» **PROBLEM TO SOLVE**:
Write the records out again exactly, but without pictures.

== DATA TO EXAMINE ==

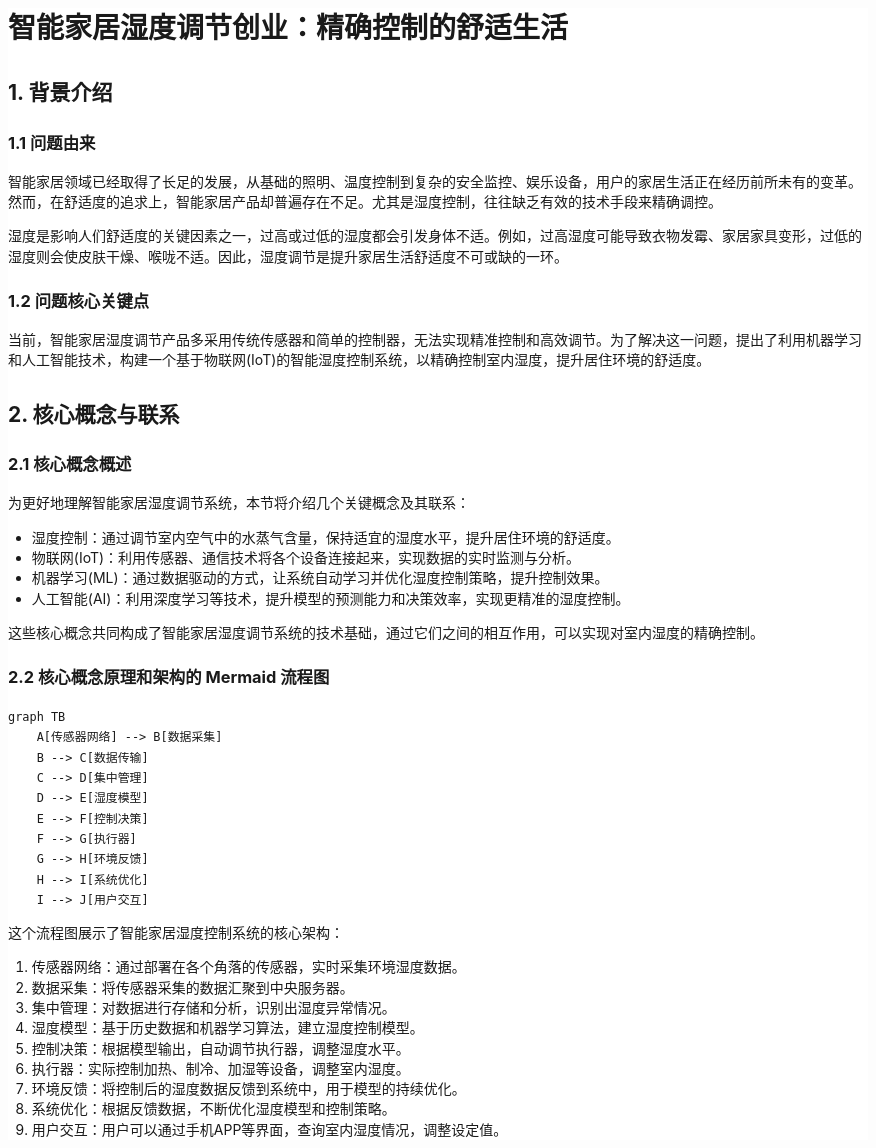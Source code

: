                  

# 智能家居湿度调节创业：精确控制的舒适生活

## 1. 背景介绍

### 1.1 问题由来
智能家居领域已经取得了长足的发展，从基础的照明、温度控制到复杂的安全监控、娱乐设备，用户的家居生活正在经历前所未有的变革。然而，在舒适度的追求上，智能家居产品却普遍存在不足。尤其是湿度控制，往往缺乏有效的技术手段来精确调控。

湿度是影响人们舒适度的关键因素之一，过高或过低的湿度都会引发身体不适。例如，过高湿度可能导致衣物发霉、家居家具变形，过低的湿度则会使皮肤干燥、喉咙不适。因此，湿度调节是提升家居生活舒适度不可或缺的一环。

### 1.2 问题核心关键点
当前，智能家居湿度调节产品多采用传统传感器和简单的控制器，无法实现精准控制和高效调节。为了解决这一问题，提出了利用机器学习和人工智能技术，构建一个基于物联网(IoT)的智能湿度控制系统，以精确控制室内湿度，提升居住环境的舒适度。

## 2. 核心概念与联系

### 2.1 核心概念概述

为更好地理解智能家居湿度调节系统，本节将介绍几个关键概念及其联系：

- 湿度控制：通过调节室内空气中的水蒸气含量，保持适宜的湿度水平，提升居住环境的舒适度。
- 物联网(IoT)：利用传感器、通信技术将各个设备连接起来，实现数据的实时监测与分析。
- 机器学习(ML)：通过数据驱动的方式，让系统自动学习并优化湿度控制策略，提升控制效果。
- 人工智能(AI)：利用深度学习等技术，提升模型的预测能力和决策效率，实现更精准的湿度控制。

这些核心概念共同构成了智能家居湿度调节系统的技术基础，通过它们之间的相互作用，可以实现对室内湿度的精确控制。

### 2.2 核心概念原理和架构的 Mermaid 流程图

```mermaid
graph TB
    A[传感器网络] --> B[数据采集]
    B --> C[数据传输]
    C --> D[集中管理]
    D --> E[湿度模型]
    E --> F[控制决策]
    F --> G[执行器]
    G --> H[环境反馈]
    H --> I[系统优化]
    I --> J[用户交互]
```

这个流程图展示了智能家居湿度控制系统的核心架构：

1. 传感器网络：通过部署在各个角落的传感器，实时采集环境湿度数据。
2. 数据采集：将传感器采集的数据汇聚到中央服务器。
3. 集中管理：对数据进行存储和分析，识别出湿度异常情况。
4. 湿度模型：基于历史数据和机器学习算法，建立湿度控制模型。
5. 控制决策：根据模型输出，自动调节执行器，调整湿度水平。
6. 执行器：实际控制加热、制冷、加湿等设备，调整室内湿度。
7. 环境反馈：将控制后的湿度数据反馈到系统中，用于模型的持续优化。
8. 系统优化：根据反馈数据，不断优化湿度模型和控制策略。
9. 用户交互：用户可以通过手机APP等界面，查询室内湿度情况，调整设定值。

===

» **OUTPUT OF THE TASK**:
Source code

:                  

# 智能家居湿度调节创业：精确控制的舒适生活

## 1. 背景介绍

### 1.1 问题由来
智能家居领域已经取得了长足的发展，从基础的照明、温度控制到复杂的安全监控、娱乐设备，用户的家居生活正在经历前所未有的变革。然而，在舒适度的追求上，智能家居产品却普遍存在不足。尤其是湿度控制，往往缺乏有效的技术手段来精确调控。

湿度是影响人们舒适度的关键因素之一，过高或过低的湿度都会引发身体不适。例如，过高湿度可能导致衣物发霉、家居家具变形，过低的湿度则会使皮肤干燥、喉咙不适。因此，湿度调节是提升家居生活舒适度不可或缺的一环。

### 1.2 问题核心关键点
当前，智能家居湿度调节产品多采用传统传感器和简单的控制器，无法实现精准控制和高效调节。为了解决这一问题，提出了利用机器学习和人工智能技术，构建一个基于物联网(IoT)的智能湿度控制系统，以精确控制室内湿度，提升居住环境的舒适度。

## 2. 核心概念与联系

### 2.1 核心概念概述

为更好地理解智能家居湿度调节系统，本节将介绍几个关键概念及其联系：

- 湿度控制：通过调节室内空气中的水蒸气含量，保持适宜的湿度水平，提升居住环境的舒适度。
- 物联网(IoT)：利用传感器、通信技术将各个设备连接起来，实现数据的实时监测与分析。
- 机器学习(ML)：通过数据驱动的方式，让系统自动学习并优化湿度控制策略，提升控制效果。
- 人工智能(AI)：利用深度学习等技术，提升模型的预测能力和决策效率，实现更精准的湿度控制。

这些核心概念共同构成了智能家居湿度调节系统的技术基础，通过它们之间的相互作用，可以实现对室内湿度的精确控制。

### 2.2 核心概念原理和架构的 Mermaid 流程图

```mermaid
graph TB
    A[传感器网络] --> B[数据采集]
    B --> C[数据传输]
    C --> D[集中管理]
    D --> E[湿度模型]
    E --> F[控制决策]
    F --> G[执行器]
    G --> H[环境反馈]
    H --> I[系统优化]
    I --> J[用户交互]
```

这个流程图展示了智能家居湿度控制系统的核心架构：

1. 传感器网络：通过部署在各个角落的传感器，实时采集环境湿度数据。
2. 数据采集：将传感器采集的数据汇聚到中央服务器。
3. 集中管理：对数据进行存储和分析，识别出湿度异常情况。
4. 湿度模型：基于历史数据和机器学习算法，建立湿度控制模型。
5. 控制决策：根据模型输出，自动调节执行器，调整湿度水平。
6. 执行器：实际控制加热、制冷、加湿等设备，调整室内湿度。
7. 环境反馈：将控制后的湿度数据反馈到系统中，用于模型的持续优化。
8. 系统优化：根据反馈数据，不断优化湿度模型和控制策略。
9. 用户交互：用户可以通过手机APP等界面，查询室内湿度情况，调整设定值。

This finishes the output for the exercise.